[Saved entries]
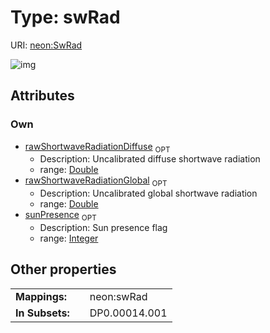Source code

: 
# Type: swRad




URI: [neon:SwRad](https://data.neonscience.org/SwRad)


![img](http://yuml.me/diagram/nofunky;dir:TB/class/[SwRad&#124;rawShortwaveRadiationGlobal:double%20%3F;rawShortwaveRadiationDiffuse:double%20%3F;sunPresence:integer%20%3F])

## Attributes


### Own

 * [rawShortwaveRadiationDiffuse](rawShortwaveRadiationDiffuse.md)  <sub>OPT</sub>
    * Description: Uncalibrated diffuse shortwave radiation
    * range: [Double](types/Double.md)
 * [rawShortwaveRadiationGlobal](rawShortwaveRadiationGlobal.md)  <sub>OPT</sub>
    * Description: Uncalibrated global shortwave radiation
    * range: [Double](types/Double.md)
 * [sunPresence](sunPresence.md)  <sub>OPT</sub>
    * Description: Sun presence flag
    * range: [Integer](types/Integer.md)

## Other properties

|  |  |  |
| --- | --- | --- |
| **Mappings:** | | neon:swRad |
| **In Subsets:** | | DP0.00014.001 |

- **DIRECTIONS FOR THIS TASK**
Your response should be the lines of the entries above that include the string "Uncalibrated".

- **RESPONSE**
    * Description: Uncalibrated diffuse shortwave radiation
    * Description: Uncalibrated global shortwave radiation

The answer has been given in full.